Did you check out our NYE party guide? Didn’t find anything you like, huh? Don’t want to deal with a cover? Don’t want to deal with a lame bar party? Don’t want a champagne toast or a second rate band? You’ve come to the right place. In the list below, you wont find any Great Gatsby themed parties (why are we still doing these?) or black tie galas. Just good bars that will be good bars whether it’s December 31st, 2017 or January 1st, 2018.
From Best Bars Without TVs: If you want to hang out in Shaw and near our [old] office, head to A&D. We included A&D in our Least Douchey Bars In D.C. 2013 edition because it’s relaxing, calm and fancy but not too fancy. It’s a good place to drink and act like a non-sports fan adult.
From Best Bars Without TVs: All Souls bills itself as a ‘corner bar.’ Technically, that’s true. It’s on a corner and it is a bar. It is not a corner bar. It’s a dark cocktail bar ideal for conversations with one other person. If you’re looking for a pleasant Sunday evening date spot, this is for you.
From The Least Douchey Bars in D.C. 2012: American Ice Company can get fairly out of control and unmanageable on weekends when crowds rush inside, but what place on a weekend that’s worth it isn’t going to be loaded?

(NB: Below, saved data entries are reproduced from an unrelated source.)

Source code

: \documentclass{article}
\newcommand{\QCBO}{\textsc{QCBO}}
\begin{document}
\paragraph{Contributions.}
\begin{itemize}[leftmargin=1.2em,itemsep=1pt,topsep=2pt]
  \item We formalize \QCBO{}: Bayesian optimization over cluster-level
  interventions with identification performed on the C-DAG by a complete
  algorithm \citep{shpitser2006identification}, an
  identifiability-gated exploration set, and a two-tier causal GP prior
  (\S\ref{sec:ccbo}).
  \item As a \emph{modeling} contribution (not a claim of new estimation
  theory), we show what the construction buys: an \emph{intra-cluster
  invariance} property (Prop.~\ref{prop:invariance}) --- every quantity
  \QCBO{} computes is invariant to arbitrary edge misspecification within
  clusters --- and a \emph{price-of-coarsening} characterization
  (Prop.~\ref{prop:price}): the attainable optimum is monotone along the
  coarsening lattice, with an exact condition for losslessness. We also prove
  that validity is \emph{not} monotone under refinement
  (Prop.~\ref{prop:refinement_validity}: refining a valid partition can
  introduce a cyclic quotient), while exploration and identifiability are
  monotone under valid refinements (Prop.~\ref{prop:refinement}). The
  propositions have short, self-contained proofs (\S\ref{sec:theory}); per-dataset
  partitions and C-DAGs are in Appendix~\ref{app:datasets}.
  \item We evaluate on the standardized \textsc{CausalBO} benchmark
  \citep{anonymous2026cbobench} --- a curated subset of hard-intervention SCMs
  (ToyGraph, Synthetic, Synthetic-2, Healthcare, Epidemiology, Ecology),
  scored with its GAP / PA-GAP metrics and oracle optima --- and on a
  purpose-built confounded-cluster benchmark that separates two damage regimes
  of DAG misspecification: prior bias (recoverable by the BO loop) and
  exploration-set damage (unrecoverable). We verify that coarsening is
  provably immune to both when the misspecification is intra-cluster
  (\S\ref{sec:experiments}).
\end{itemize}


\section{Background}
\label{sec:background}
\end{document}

From The Least Douchey Bars in D.C. 2017: You’re in the right place. Your phone is correct. Google Maps did not direct you to the wrong location. ANXO Cidery at Kennedy Street is east of 16th Street Heights, northwest of Fort Totten, in Brightwood Park. It’s in the middle of a mixed business and residential street. It has a comfortable, neighborhood-y vibe. You enter through the alley. Your views to the outside are backs of houses. It feels like more Portland, Oregon or Portland, Maine than Washington, D.C.
From Least Douchey Bars in D.C. 2016: The clean, no frills Atlas Tap Room is great for the beer aficionado, casual drinker and local business supporter. Atlas is our favorite brewery and the new tap room makes visits to pick up Rowdy a lot more attractive.
From Basement Bars of the District: Pool tables, craft beer, and board games, but without the over-the-top aspects of Rocket Bar, Iron Horse, or Penn Social. Atomic is still, in many ways, just a neighborhood bar, which is exactly what makes it perfect.
From The Least Douchey Bars in D.C. 2014: Bedrock Billiards in Adams Morgan sounds like it would be horrible. The location screams douche, the idea of a pool hall bar sounds douchey and, once again, Adams Morgan. But it’s not. Maybe it’s because it’s in a basement it doesn’t attract the kind of clientele that frequents most Adams Morgan rooftops. Maybe it’s the lack of windows and ample space. But Rocket has no windows and ample space and it’s a very douchey bar. Location matters. For some reason, this location works.
From Basement Bars of the District: Cap Lounge has a basement, complete with a tiny bar, pool table, low ceilings, and a chance to talk to people who’ve lived in the neighborhood for years. The bar itself is worthy of medium praise. The basement, however, is worth regular visits.
From The Least Douchey Bars in D.C. 2017: There’s a lot going on at Colada Shop. It’s a cute cafe. It’s an excellent Cuban lunch spot. And it also churns out drinks so good it feels like you could actually be in Cuba.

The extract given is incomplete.